**Material to process:**
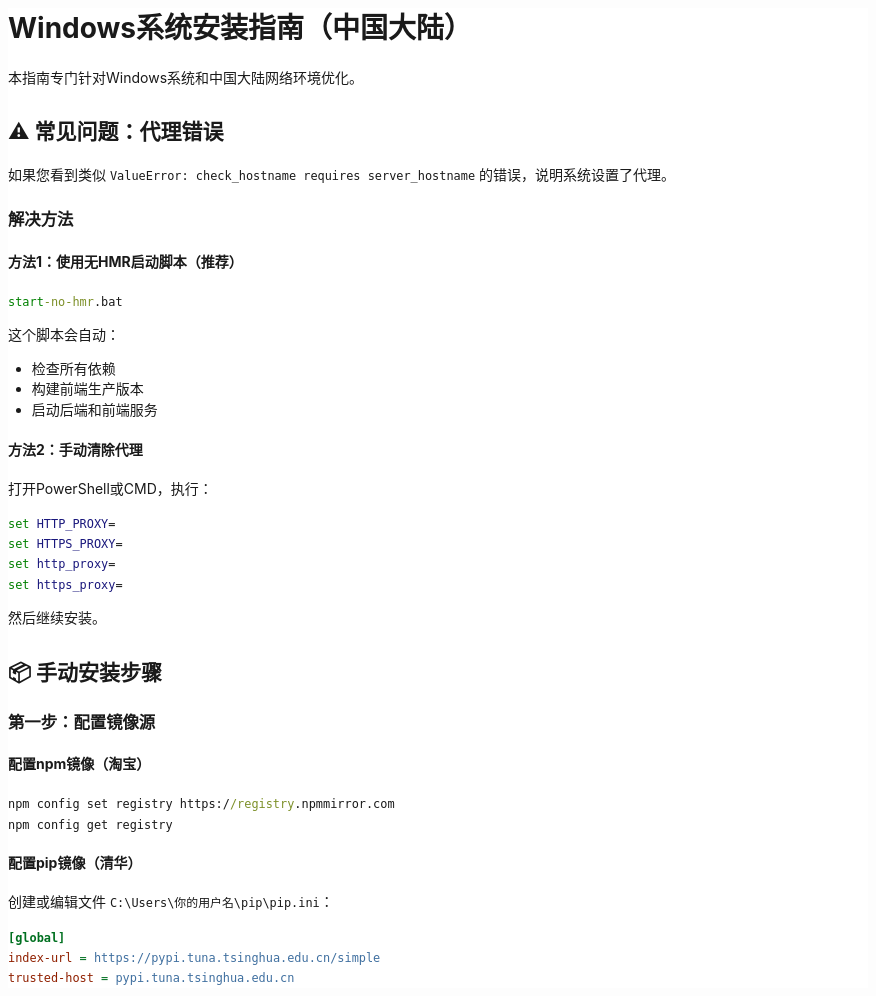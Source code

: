 # Windows系统安装指南（中国大陆）

本指南专门针对Windows系统和中国大陆网络环境优化。

## ⚠️ 常见问题：代理错误

如果您看到类似 `ValueError: check_hostname requires server_hostname` 的错误，说明系统设置了代理。

### 解决方法

#### 方法1：使用无HMR启动脚本（推荐）

```cmd
start-no-hmr.bat
```

这个脚本会自动：
- 检查所有依赖
- 构建前端生产版本
- 启动后端和前端服务

#### 方法2：手动清除代理

打开PowerShell或CMD，执行：

```cmd
set HTTP_PROXY=
set HTTPS_PROXY=
set http_proxy=
set https_proxy=
```

然后继续安装。

## 📦 手动安装步骤

### 第一步：配置镜像源

#### 配置npm镜像（淘宝）

```cmd
npm config set registry https://registry.npmmirror.com
npm config get registry
```

#### 配置pip镜像（清华）

创建或编辑文件 `C:\Users\你的用户名\pip\pip.ini`：

```ini
[global]
index-url = https://pypi.tuna.tsinghua.edu.cn/simple
trusted-host = pypi.tuna.tsinghua.edu.cn
```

**Brief:** State how many lines in the material above hold the word "registry". Add nothing else.

**Finished exercise:** 2